▶ Task goal
Set the records down again exactly, apart from any pictures in them.

▶ Listed records
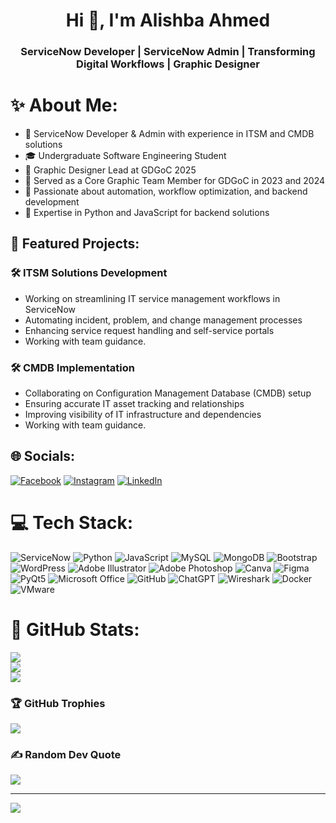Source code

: <h1 align="center">Hi 👋, I'm Alishba Ahmed</h1>
<h3 align="center">ServiceNow Developer | ServiceNow Admin | Transforming Digital Workflows | Graphic Designer</h3>

# ✨ About Me:
- 🔬 ServiceNow Developer & Admin with experience in ITSM and CMDB solutions
- 🎓 Undergraduate Software Engineering Student
- 🎨 Graphic Designer Lead at GDGoC 2025
- 💪 Served as a Core Graphic Team Member for GDGoC in 2023 and 2024
- 🔄 Passionate about automation, workflow optimization, and backend development
- 🌱 Expertise in Python and JavaScript for backend solutions

## 💎 Featured Projects:
### 🛠️ ITSM Solutions Development
- Working on streamlining IT service management workflows in ServiceNow
- Automating incident, problem, and change management processes
- Enhancing service request handling and self-service portals
- Working with team guidance.

### 🛠️ CMDB Implementation
- Collaborating on Configuration Management Database (CMDB) setup
- Ensuring accurate IT asset tracking and relationships
- Improving visibility of IT infrastructure and dependencies
- Working with team guidance.

## 🌐 Socials:
[![Facebook](https://img.shields.io/badge/Facebook-%231877F2.svg?logo=Facebook&logoColor=white)](https://facebook.com/sdf) 
[![Instagram](https://img.shields.io/badge/Instagram-%23E4405F.svg?logo=Instagram&logoColor=white)](https://instagram.com/sdf) 
[![LinkedIn](https://img.shields.io/badge/LinkedIn-%230077B5.svg?logo=linkedin&logoColor=white)](https://linkedin.com/in/sdf)

# 💻 Tech Stack:
![ServiceNow](https://img.shields.io/badge/ServiceNow-%23000.svg?style=for-the-badge&logo=servicenow&logoColor=white) 
![Python](https://img.shields.io/badge/python-3670A0?style=for-the-badge&logo=python&logoColor=ffdd54) 
![JavaScript](https://img.shields.io/badge/javascript-%23323330.svg?style=for-the-badge&logo=javascript&logoColor=%23F7DF1E) 
![MySQL](https://img.shields.io/badge/mysql-4479A1.svg?style=for-the-badge&logo=mysql&logoColor=white) 
![MongoDB](https://img.shields.io/badge/MongoDB-%234ea94b.svg?style=for-the-badge&logo=mongodb&logoColor=white) 
![Bootstrap](https://img.shields.io/badge/bootstrap-%238511FA.svg?style=for-the-badge&logo=bootstrap&logoColor=white) 
![WordPress](https://img.shields.io/badge/WordPress-%23117AC9.svg?style=for-the-badge&logo=WordPress&logoColor=white) 
![Adobe Illustrator](https://img.shields.io/badge/adobe%20illustrator-%23FF9A00.svg?style=for-the-badge&logo=adobe%20illustrator&logoColor=white) 
![Adobe Photoshop](https://img.shields.io/badge/adobe%20photoshop-%2331A8FF.svg?style=for-the-badge&logo=adobe%20photoshop&logoColor=white) 
![Canva](https://img.shields.io/badge/Canva-%2300C4CC.svg?style=for-the-badge&logo=Canva&logoColor=white)
![Figma](https://img.shields.io/badge/Figma-%23F24E1E.svg?style=for-the-badge&logo=figma&logoColor=white)
![PyQt5](https://img.shields.io/badge/PyQt5-%230778B5.svg?style=for-the-badge&logo=qt&logoColor=white)
![Microsoft Office](https://img.shields.io/badge/Microsoft_Office-D83B01?style=for-the-badge&logo=microsoft-office&logoColor=white)
![GitHub](https://img.shields.io/badge/GitHub-%23121011.svg?style=for-the-badge&logo=github&logoColor=white)
![ChatGPT](https://img.shields.io/badge/ChatGPT-%2325A162.svg?style=for-the-badge&logo=openai&logoColor=white)
![Wireshark](https://img.shields.io/badge/Wireshark-%231678BF.svg?style=for-the-badge&logo=wireshark&logoColor=white)
![Docker](https://img.shields.io/badge/Docker-%230db7ed.svg?style=for-the-badge&logo=docker&logoColor=white)
![VMware](https://img.shields.io/badge/VMware-%230078B5.svg?style=for-the-badge&logo=vmware&logoColor=white)

# 🌟 GitHub Stats:
![](https://github-readme-stats.vercel.app/api?username=alishbah728&theme=radical&hide_border=false&include_all_commits=true&count_private=true)<br/>
![](https://github-readme-streak-stats.herokuapp.com/?user=alishbah728&theme=radical&hide_border=false)<br/>
![](https://github-readme-stats.vercel.app/api/top-langs/?username=alishbah728&theme=radical&hide_border=false&include_all_commits=true&count_private=true&layout=compact)

### 🏆 GitHub Trophies
![](https://github-profile-trophy.vercel.app/?username=alishbah728&theme=radical&no-frame=false&no-bg=false&margin-w=4)

### ✍️ Random Dev Quote
![](https://quotes-github-readme.vercel.app/api?type=horizontal&theme=radical)

---
[![](https://visitcount.itsvg.in/api?id=alishbah728&icon=1&color=1)](https://visitcount.itsvg.in)

<!-- Proudly created with GPRM ( https://gprm.itsvg.in ) -->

▶ Result of this exercise
Source code

: <h1 align="center">Hi 👋, I'm Alishba Ahmed</h1>
<h3 align="center">ServiceNow Developer | ServiceNow Admin | Transforming Digital Workflows | Graphic Designer</h3>

# ✨ About Me:
- 🔬 ServiceNow Developer & Admin with experience in ITSM and CMDB solutions
- 🎓 Undergraduate Software Engineering Student
- 🎨 Graphic Designer Lead at GDGoC 2025
- 💪 Served as a Core Graphic Team Member for GDGoC in 2023 and 2024
- 🔄 Passionate about automation, workflow optimization, and backend development
- 🌱 Expertise in Python and JavaScript for backend solutions

## 💎 Featured Projects:
### 🛠️ ITSM Solutions Development
- Working on streamlining IT service management workflows in ServiceNow
- Automating incident, problem, and change management processes
- Enhancing service request handling and self-service portals
- Working with team guidance.

### 🛠️ CMDB Implementation
- Collaborating on Configuration Management Database (CMDB) setup
- Ensuring accurate IT asset tracking and relationships
- Improving visibility of IT infrastructure and dependencies
- Working with team guidance.

## 🌐 Socials:
[![Facebook](https://img.shields.io/badge/Facebook-%231877F2.svg?logo=Facebook&logoColor=white)](https://facebook.com/sdf) 
[![Instagram](https://img.shields.io/badge/Instagram-%23E4405F.svg?logo=Instagram&logoColor=white)](https://instagram.com/sdf) 
[![LinkedIn](https://img.shields.io/badge/LinkedIn-%230077B5.svg?logo=linkedin&logoColor=white)](https://linkedin.com/in/sdf)

# 💻 Tech Stack:
![ServiceNow](https://img.shields.io/badge/ServiceNow-%23000.svg?style=for-the-badge&logo=servicenow&logoColor=white) 
![Python](https://img.shields.io/badge/python-3670A0?style=for-the-badge&logo=python&logoColor=ffdd54) 
![JavaScript](https://img.shields.io/badge/javascript-%23323330.svg?style=for-the-badge&logo=javascript&logoColor=%23F7DF1E) 
![MySQL](https://img.shields.io/badge/mysql-4479A1.svg?style=for-the-badge&logo=mysql&logoColor=white) 
![MongoDB](https://img.shields.io/badge/MongoDB-%234ea94b.svg?style=for-the-badge&logo=mongodb&logoColor=white) 
![Bootstrap](https://img.shields.io/badge/bootstrap-%238511FA.svg?style=for-the-badge&logo=bootstrap&logoColor=white) 
![WordPress](https://img.shields.io/badge/WordPress-%23117AC9.svg?style=for-the-badge&logo=WordPress&logoColor=white) 
![Adobe Illustrator](https://img.shields.io/badge/adobe%20illustrator-%23FF9A00.svg?style=for-the-badge&logo=adobe%20illustrator&logoColor=white) 
![Adobe Photoshop](https://img.shields.io/badge/adobe%20photoshop-%2331A8FF.svg?style=for-the-badge&logo=adobe%20photoshop&logoColor=white) 
![Canva](https://img.shields.io/badge/Canva-%2300C4CC.svg?style=for-the-badge&logo=Canva&logoColor=white)
![Figma](https://img.shields.io/badge/Figma-%23F24E1E.svg?style=for-the-badge&logo=figma&logoColor=white)
![PyQt5](https://img.shields.io/badge/PyQt5-%230778B5.svg?style=for-the-badge&logo=qt&logoColor=white)
![Microsoft Office](https://img.shields.io/badge/Microsoft_Office-D83B01?style=for-the-badge&logo=microsoft-office&logoColor=white)
![GitHub](https://img.shields.io/badge/GitHub-%23121011.svg?style=for-the-badge&logo=github&logoColor=white)
![ChatGPT](https://img.shields.io/badge/ChatGPT-%2325A162.svg?style=for-the-badge&logo=openai&logoColor=white)
![Wireshark](https://img.shields.io/badge/Wireshark-%231678BF.svg?style=for-the-badge&logo=wireshark&logoColor=white)
![Docker](https://img.shields.io/badge/Docker-%230db7ed.svg?style=for-the-badge&logo=docker&logoColor=white)
![VMware](https://img.shields.io/badge/VMware-%230078B5.svg?style=for-the-badge&logo=vmware&logoColor=white)

# 🌟 GitHub Stats:
![](https://github-readme-stats.vercel.app/api?username=alishbah728&theme=radical&hide_border=false&include_all_commits=true&count_private=true)<br/>
![](https://github-readme-streak-stats.herokuapp.com/?user=alishbah728&theme=radical&hide_border=false)<br/>
![](https://github-readme-stats.vercel.app/api/top-langs/?username=alishbah728&theme=radical&hide_border=false&include_all_commits=true&count_private=true&layout=compact)

### 🏆 GitHub Trophies
![](https://github-profile-trophy.vercel.app/?username=alishbah728&theme=radical&no-frame=false&no-bg=false&margin-w=4)

### ✍️ Random Dev Quote
![](https://quotes-github-readme.vercel.app/api?type=horizontal&theme=radical)

---
[![](https://visitcount.itsvg.in/api?id=alishbah728&icon=1&color=1)](https://visitcount.itsvg.in)

<!-- Proudly created with GPRM ( https://gprm.itsvg.in ) -->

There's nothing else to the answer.